*** Block opens ***

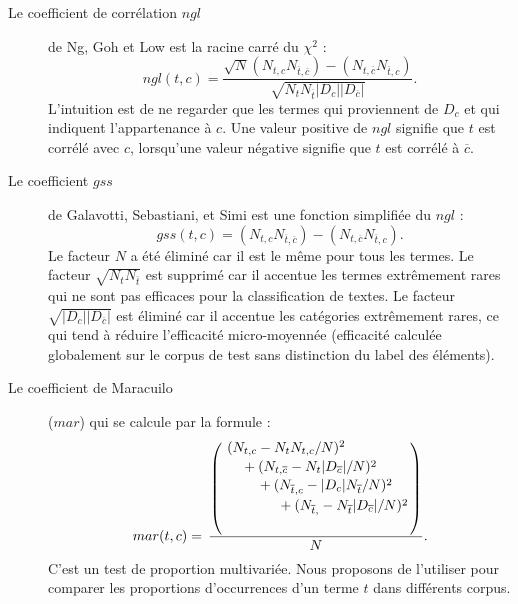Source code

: \begin{description}
	\item[Le coefficient de corrélation $ngl$] de Ng, Goh et Low \citep{ng1997ngl} est la racine carré du $\chi^2$ \citep{schutze1995chi2} :
	\[ngl(t,c) = \frac{\sqrt{N} (N_{t,c} N_{\overline{t},\overline{c}}) - (N_{t,\overline{c}} N_{\overline{t},c})}{\sqrt{N_t N_{\overline{t}} \vert D_c \vert \vert D_{\overline{c}} \vert }}.\]
	L'intuition est de ne regarder que les termes qui proviennent de $D_c$ et qui indiquent l'appartenance à $c$. Une valeur positive de $ngl$ signifie que $t$ est corrélé avec $c$, lorsqu'une valeur négative signifie que $t$ est corrélé à $\overline{c}$.
	\item[Le coefficient $gss$] de Galavotti, Sebastiani, et Simi
	 \citep{galavotti2000gss} est une fonction simplifiée du $ngl$ \citep{ng1997ngl} :
	\[gss(t,c) = (N_{t,c} N_{\overline{t},\overline{c}}) - (N_{t,\overline{c}} N_{\overline{t},c}).\]
 Le facteur $N$ a été éliminé car il est le même pour tous les termes. Le facteur $\sqrt{N_tN_{\overline{t}}}$ est supprimé car il accentue les termes extrêmement rares qui ne sont pas efficaces pour la classification de textes. Le facteur $\sqrt{\vert D_c \vert \vert D_{\overline{c}} \vert}$ est éliminé car il accentue les catégories extrêmement rares, ce qui tend à réduire l'efficacité micro-moyennée (efficacité calculée globalement sur le corpus de test sans distinction du label des éléments).
 \item[Le coefficient de Maracuilo] ($mar$) \citep{marascuilo1966multcomparison} qui se calcule par la formule :
 \begin{equation*} mar(t, c) = 
 \,
 \dfrac{\left(
 	\splitdfrac{\splitdfrac{\splitdfrac{(N_{t,c} - N_{t}N_{t,c}/N)^2}{+ (N_{t,\overline{c}} - N_{t} \vert D_{\overline{c}} \vert /N)^2}}{+ (N_{\overline{t},c} - \vert D_c \vert N_{\overline{t}}/N)^2}}{+ (N_{\overline{t},\overline{}} - N_{\overline{t}} \vert D_{\overline{c}} \vert /N)^2}\right)}{N}.
 \end{equation*}
 C'est un test de proportion multivariée. Nous proposons de l'utiliser pour comparer les proportions d'occurrences d'un terme $t$ dans différents corpus. %

\end{description}
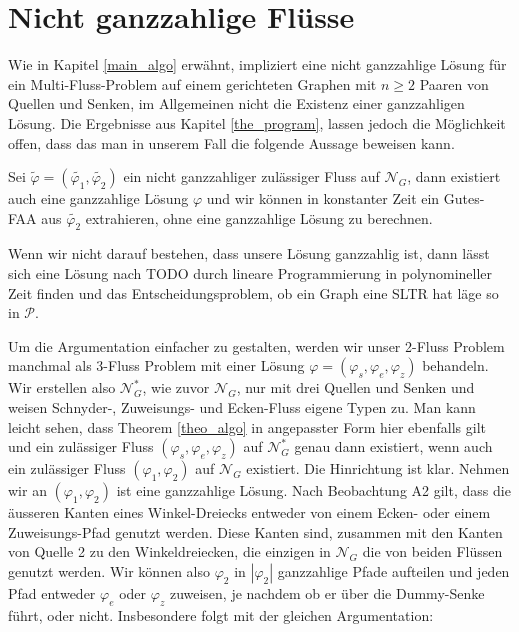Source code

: \chapter{Nicht ganzzahlige Flüsse}

Wie in Kapitel \ref{main_algo} erwähnt, impliziert eine nicht ganzzahlige Lösung für ein Multi-Fluss-Problem auf einem gerichteten Graphen mit $n\geq 2$ Paaren von Quellen und Senken, im Allgemeinen nicht die Existenz einer ganzzahligen Lösung. Die Ergebnisse aus Kapitel \ref{the_program}, lassen jedoch die Möglichkeit offen, dass das man in unserem Fall die folgende Aussage beweisen kann.

\begin{conjecture}\label{int_conj}
Sei $\tilde{\varphi}=(\tilde{\varphi_1},\tilde{\varphi_2})$ ein nicht ganzzahliger zulässiger Fluss auf $\mathcal{N}_G$, dann existiert auch eine ganzzahlige Lösung $\varphi$ und wir können in konstanter Zeit ein Gutes-FAA aus $\tilde{\varphi_2}$ extrahieren, ohne eine ganzzahlige Lösung zu berechnen.
\end{conjecture}

\begin{remark}
Wenn wir nicht darauf bestehen, dass unsere Lösung ganzzahlig ist, dann lässt sich eine Lösung nach TODO durch lineare Programmierung in polynomineller Zeit finden und das Entscheidungsproblem, ob ein Graph eine SLTR hat läge so in $\mathcal{P}$.
\end{remark}

Um die Argumentation einfacher zu gestalten, werden wir unser 2-Fluss Problem manchmal als 3-Fluss Problem mit einer Lösung $\varphi=(\varphi_s,\varphi_e,\varphi_z)$ behandeln. Wir erstellen also $\mathcal{N}_G^*$, wie zuvor $\mathcal{N}_G$, nur mit drei Quellen und Senken und weisen Schnyder-, Zuweisungs- und Ecken-Fluss eigene Typen zu. Man kann leicht sehen, dass Theorem \ref{theo_algo} in angepasster Form hier ebenfalls gilt und ein zulässiger  Fluss $(\varphi_s,\varphi_e,\varphi_z)$ auf $\mathcal{N}_G^*$ genau dann existiert, wenn auch ein zulässiger Fluss $(\varphi_1,\varphi_2)$ auf $\mathcal{N}_G$ existiert. Die Hinrichtung ist klar. Nehmen wir an $(\varphi_1,\varphi_2)$ ist eine ganzzahlige Lösung. Nach Beobachtung A2 gilt, dass die äusseren Kanten eines Winkel-Dreiecks entweder von einem Ecken- oder einem Zuweisungs-Pfad genutzt werden. Diese Kanten sind, zusammen mit den Kanten von Quelle 2 zu den Winkeldreiecken, die einzigen in $\mathcal{N}_G$ die von beiden Flüssen genutzt werden. Wir können also $\varphi_2$ in $|\varphi_2|$ ganzzahlige Pfade aufteilen und jeden Pfad entweder $\varphi_e$ oder $\varphi_z$ zuweisen, je nachdem ob er über die Dummy-Senke führt, oder nicht. Insbesondere folgt mit der gleichen Argumentation:  

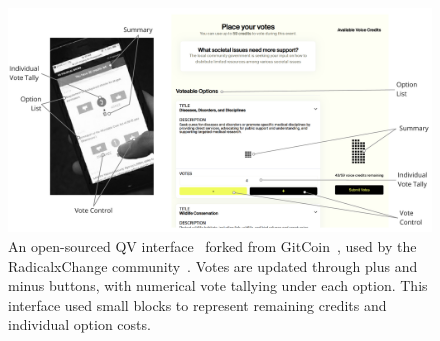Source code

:     
    

\begin{figure}[h]
    \centering
    \includegraphics[width=\textwidth]{content/image/curr_interface/recent_annotated.pdf}
    \caption{An open-sourced QV interface~\cite{RadicalxChangeQuadraticvoting2024} forked from GitCoin~\cite{ReadWhitepaperGitcoin}, used by the RadicalxChange community~\cite{RxC}. Votes are updated through plus and minus buttons, with numerical vote tallying under each option. This interface used small blocks to represent remaining credits and individual option costs.}
    \Description{}
    \label{fig:rcx_interface_annotated}
\end{figure}

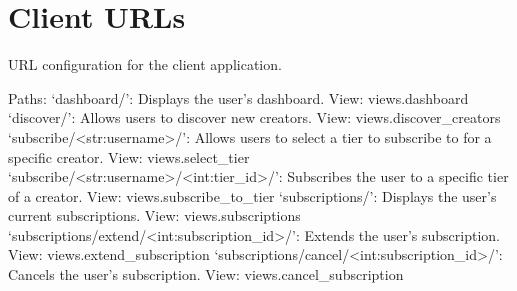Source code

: \documentclass[letterpaper,10pt,english]{sphinxmanual}
\begin{document}
\section{Client URLs}
\label{\detokenize{modules/urls:module-client.urls}}\label{\detokenize{modules/urls:client-urls}}

\begin{fulllineitems}
\label{\detokenize{modules/urls:client.urls.urlpatterns}}
\pysigstartsignatures
{}
\pysigstopsignatures
\sphinxAtStartPar
URL configuration for the client application.

\sphinxAtStartPar
Paths:
\sphinxhyphen{} ‘dashboard/’: Displays the user’s dashboard. View: views.dashboard
\sphinxhyphen{} ‘discover/’: Allows users to discover new creators. View: views.discover\_creators
\sphinxhyphen{} ‘subscribe/\textless{}str:username\textgreater{}/’: Allows users to select a tier to subscribe to for a specific creator. View: views.select\_tier
\sphinxhyphen{} ‘subscribe/\textless{}str:username\textgreater{}/\textless{}int:tier\_id\textgreater{}/’: Subscribes the user to a specific tier of a creator. View: views.subscribe\_to\_tier
\sphinxhyphen{} ‘subscriptions/’: Displays the user’s current subscriptions. View: views.subscriptions
\sphinxhyphen{} ‘subscriptions/extend/\textless{}int:subscription\_id\textgreater{}/’: Extends the user’s subscription. View: views.extend\_subscription
\sphinxhyphen{} ‘subscriptions/cancel/\textless{}int:subscription\_id\textgreater{}/’: Cancels the user’s subscription. View: views.cancel\_subscription


\end{fulllineitems}
\end{document}
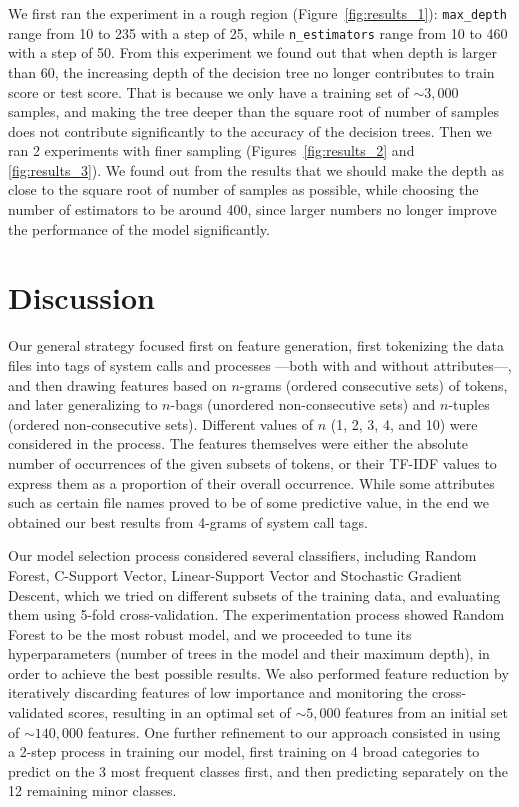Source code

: \documentclass[11pt]{article}
\begin{document}
We first ran the experiment in a rough region (Figure~\ref{fig:results_1}): \verb|max_depth| range from 10 to 235 with a step of 25, while \verb|n_estimators| range from 10 to 460 with a step of 50. From this experiment we found out that when depth is larger than 60, the increasing depth of the decision tree no longer contributes to train score or test score. That is because we only have a training set of $\sim3,000$ samples, and making the tree deeper than the square root of number of samples does not contribute significantly to the accuracy of the decision trees. Then we ran 2 experiments with finer sampling (Figures~\ref{fig:results_2} and \ref{fig:results_3}). We found out from the results that we should make the depth as close to the square root of number of samples as possible, while choosing the number of estimators to be around 400, since larger numbers no longer improve the performance of the model significantly. 

\section{Discussion} 

Our general strategy focused first on feature generation, first tokenizing the data files into tags of system calls and processes ---both with and without attributes---, and then drawing features based on $n$-grams (ordered consecutive sets) of tokens, and later generalizing to $n$-bags (unordered non-consecutive sets) and $n$-tuples (ordered non-consecutive sets). Different values of $n$ (1, 2, 3, 4, and 10) were considered in the process. The features themselves were either the absolute number of occurrences of the given subsets of tokens, or their TF-IDF values to express them as a proportion of their overall occurrence. While some attributes such as certain file names proved to be of some predictive value, in the end we obtained our best results from 4-grams of system call tags.

Our model selection process considered several classifiers, including Random Forest, C-Support Vector, Linear-Support Vector and Stochastic Gradient Descent, which we tried on different subsets of the training data, and evaluating them using 5-fold cross-validation. The experimentation process showed Random Forest to be the most robust model, and we proceeded to tune its hyperparameters (number of trees in the model and their maximum depth), in order to achieve the best possible results. We also performed feature reduction by iteratively discarding features of low importance and monitoring the cross-validated scores, resulting in an optimal set of $\sim5,000$ features from an initial set of $\sim140,000$ features. One further refinement to our approach consisted in using a 2-step process in training our model, first training on 4 broad categories to predict on the 3 most frequent classes first, and then predicting separately on the 12 remaining minor classes.
\end{document}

*** Block closes ***

* **What the task asks**: In the entries above, find each line that has the word "detokenize". Copy it.

* **Answer for the task**:
\label{\detokenize{modules/urls:module-client.urls}}\label{\detokenize{modules/urls:client-urls}}
\label{\detokenize{modules/urls:client.urls.urlpatterns}}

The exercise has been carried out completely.